Trump says he and Mexican leader discussed wall, not payment

Standing alongside the president  of Mexico, a measured Donald Trump defended the right of the  United States to build a massive border wall along its  southern flank, but he declined to repeat his frequent promise  to force Mexico to pay for it.       
Trump says he and Mexican leader discussed wall, not payment

MEXICO CITY: Standing alongside the president  of Mexico, a measured Donald Trump defended the right of the  United States to build a massive border wall along its  southern flank, but he declined to repeat his frequent promise  to force Mexico to pay for it.       
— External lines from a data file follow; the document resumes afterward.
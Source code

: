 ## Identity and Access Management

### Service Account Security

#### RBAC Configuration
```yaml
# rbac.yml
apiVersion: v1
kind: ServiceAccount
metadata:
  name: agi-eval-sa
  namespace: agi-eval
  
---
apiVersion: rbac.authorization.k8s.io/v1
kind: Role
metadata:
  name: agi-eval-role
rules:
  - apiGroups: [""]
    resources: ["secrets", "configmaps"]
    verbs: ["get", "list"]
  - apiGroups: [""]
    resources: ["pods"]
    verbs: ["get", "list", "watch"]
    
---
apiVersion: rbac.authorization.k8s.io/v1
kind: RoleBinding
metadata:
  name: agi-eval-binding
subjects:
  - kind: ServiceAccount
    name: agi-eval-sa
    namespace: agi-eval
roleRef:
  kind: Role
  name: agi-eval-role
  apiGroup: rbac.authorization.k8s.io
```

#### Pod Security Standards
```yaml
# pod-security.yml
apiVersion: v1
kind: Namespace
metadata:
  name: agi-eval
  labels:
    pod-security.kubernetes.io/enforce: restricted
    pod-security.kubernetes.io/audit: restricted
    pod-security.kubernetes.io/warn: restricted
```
Trump, the US presidential candidate who is widely  despised across Mexico, also sidestepped his repeated  criticism of Mexican immigrants following a closed-door  meeting yesterday at the official residence of the country's  president, Enrique Pena Nieto.   

Trump and Pena Nieto, who has compared the New York  billionaire to Adolf Hitler, addressed reporters from adjacent  podiums flanked by a Mexican flag.     
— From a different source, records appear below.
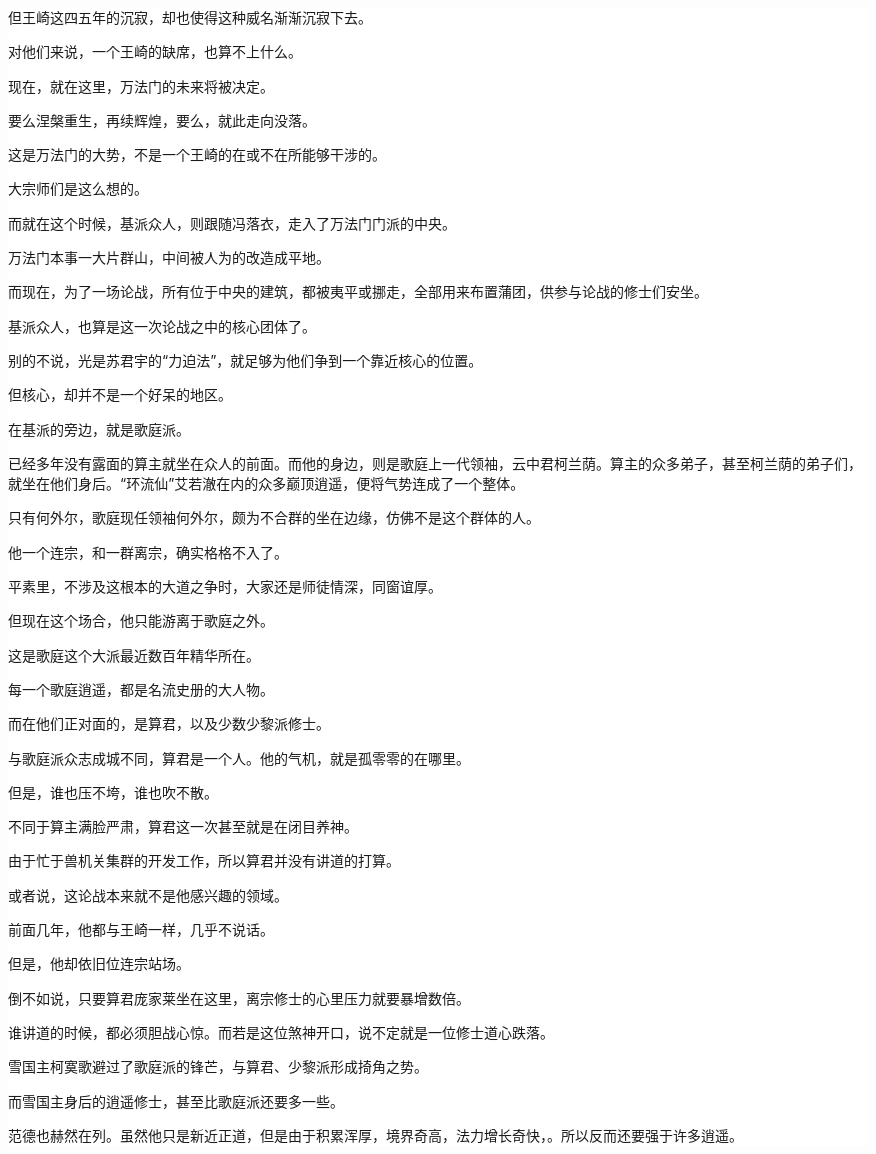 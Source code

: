   但王崎这四五年的沉寂，却也使得这种威名渐渐沉寂下去。

  对他们来说，一个王崎的缺席，也算不上什么。

  现在，就在这里，万法门的未来将被决定。

  要么涅槃重生，再续辉煌，要么，就此走向没落。

  这是万法门的大势，不是一个王崎的在或不在所能够干涉的。

  大宗师们是这么想的。

  而就在这个时候，基派众人，则跟随冯落衣，走入了万法门门派的中央。

  万法门本事一大片群山，中间被人为的改造成平地。

  而现在，为了一场论战，所有位于中央的建筑，都被夷平或挪走，全部用来布置蒲团，供参与论战的修士们安坐。

  基派众人，也算是这一次论战之中的核心团体了。

  别的不说，光是苏君宇的“力迫法”，就足够为他们争到一个靠近核心的位置。

  但核心，却并不是一个好呆的地区。

  在基派的旁边，就是歌庭派。

  已经多年没有露面的算主就坐在众人的前面。而他的身边，则是歌庭上一代领袖，云中君柯兰荫。算主的众多弟子，甚至柯兰荫的弟子们，就坐在他们身后。“环流仙”艾若澈在内的众多巅顶逍遥，便将气势连成了一个整体。

  只有何外尔，歌庭现任领袖何外尔，颇为不合群的坐在边缘，仿佛不是这个群体的人。

  他一个连宗，和一群离宗，确实格格不入了。

  平素里，不涉及这根本的大道之争时，大家还是师徒情深，同窗谊厚。

  但现在这个场合，他只能游离于歌庭之外。

  这是歌庭这个大派最近数百年精华所在。

  每一个歌庭逍遥，都是名流史册的大人物。

  而在他们正对面的，是算君，以及少数少黎派修士。

  与歌庭派众志成城不同，算君是一个人。他的气机，就是孤零零的在哪里。

  但是，谁也压不垮，谁也吹不散。

  不同于算主满脸严肃，算君这一次甚至就是在闭目养神。

  由于忙于兽机关集群的开发工作，所以算君并没有讲道的打算。

  或者说，这论战本来就不是他感兴趣的领域。

  前面几年，他都与王崎一样，几乎不说话。

  但是，他却依旧位连宗站场。

  倒不如说，只要算君庞家莱坐在这里，离宗修士的心里压力就要暴增数倍。

  谁讲道的时候，都必须胆战心惊。而若是这位煞神开口，说不定就是一位修士道心跌落。

  雪国主柯寞歌避过了歌庭派的锋芒，与算君、少黎派形成掎角之势。

  而雪国主身后的逍遥修士，甚至比歌庭派还要多一些。

  范德也赫然在列。虽然他只是新近正道，但是由于积累浑厚，境界奇高，法力增长奇快，。所以反而还要强于许多逍遥。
"We did discus the wall. We didn't discuss payment of the  wall," Trump said yesterday.            

In his announcement of his presidential candidacy last  year, Trump derided Mexico as a source of rapists and  criminals coming to the US, and his presence yesterday sparked  anger and protests across the capital city. 
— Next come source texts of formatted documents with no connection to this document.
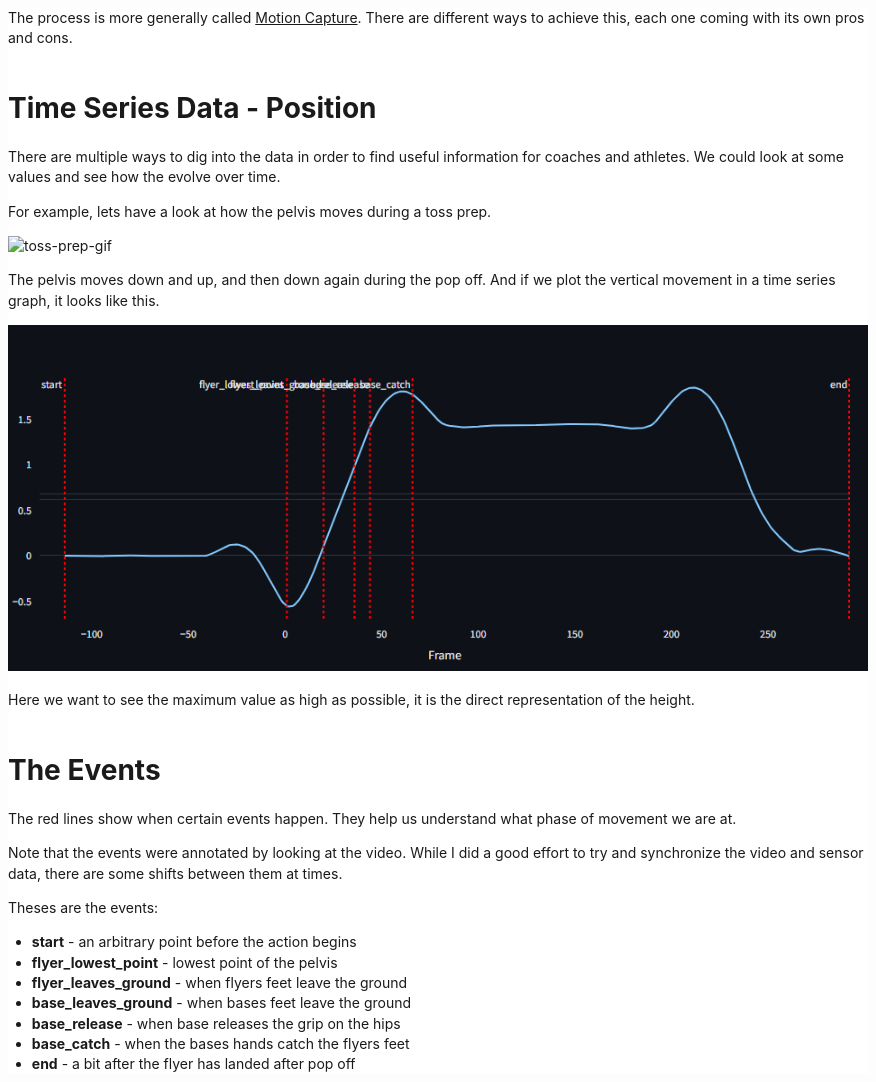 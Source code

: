 The process is more generally called [Motion Capture](https://en.wikipedia.org/wiki/Motion_capture). There are different ways to achieve this, each one coming with its own pros and cons.

# Time Series Data - Position

There are multiple ways to dig into the data in order to find useful information for coaches and athletes. We could look at some values and see how the evolve over time.

For example, lets have a look at how the pelvis moves during a toss prep.

![toss-prep-gif](/docs/assets/img/2024-06-18-Toss-experiment-overview-and-first-analysis/toss-prep.gif)

The pelvis moves down and up, and then down again during the pop off. And if we plot the vertical movement in a time series graph, it looks like this.

![pelvis-position](/docs/assets/img/2024-06-18-Toss-experiment-overview-and-first-analysis/pelvis-position.png)

Here we want to see the maximum value as high as possible, it is the direct representation of the height. 

# The Events

The red lines show when certain events happen. They help us understand what phase of movement we are at. 

Note that the events were annotated by looking at the video. While I did a good effort to try and synchronize the video and sensor data, there are some shifts between them at times.

Theses are the events:
- **start** - an arbitrary point before the action begins
- **flyer_lowest_point** - lowest point of the pelvis
- **flyer_leaves_ground** - when flyers feet leave the ground
- **base_leaves_ground** - when bases feet leave the ground
- **base_release** - when base releases the grip on the hips
- **base_catch** - when the bases hands catch the flyers feet
- **end** - a bit after the flyer has landed after pop off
A former Mexican president bluntly told the celebrity  businessman that, despite Pena Nieto's hospitality, he was not  welcome.        

"We don't like him. We don't want him. We reject his  visit," former President Vicente Fox told CNN, calling the  trip a "political stunt."             

Pena Nieto was less combative as he addressed reporters  alongside Trump. He acknowledged the two men had differences,  but he described their conversation as "open and  constructive." They shook hands as the session ended.       

The trip, a politically risky move for Trump 10 weeks  before America's presidential Election Day, came just hours  before the Republican nominee was to deliver a highly  anticipated speech in Arizona about illegal immigration.             

That has been a defining issue of Trump's presidential  campaign, but also one on which he's appeared to waver in  recent days.    

After saying during his Republican primary campaign he  would use a "deportation force" to expel all of the estimated  11 million people living in the United States illegally, Trump  suggested last week he could soften that stance. But he still  says he plans to build a huge wall -- paid for by Mexico --  along the two nations' border.            

He is under pressure to clarify just where he stands in a  speech that's been rescheduled several times as he and his  staff has sent varied and conflicting messages on the issue.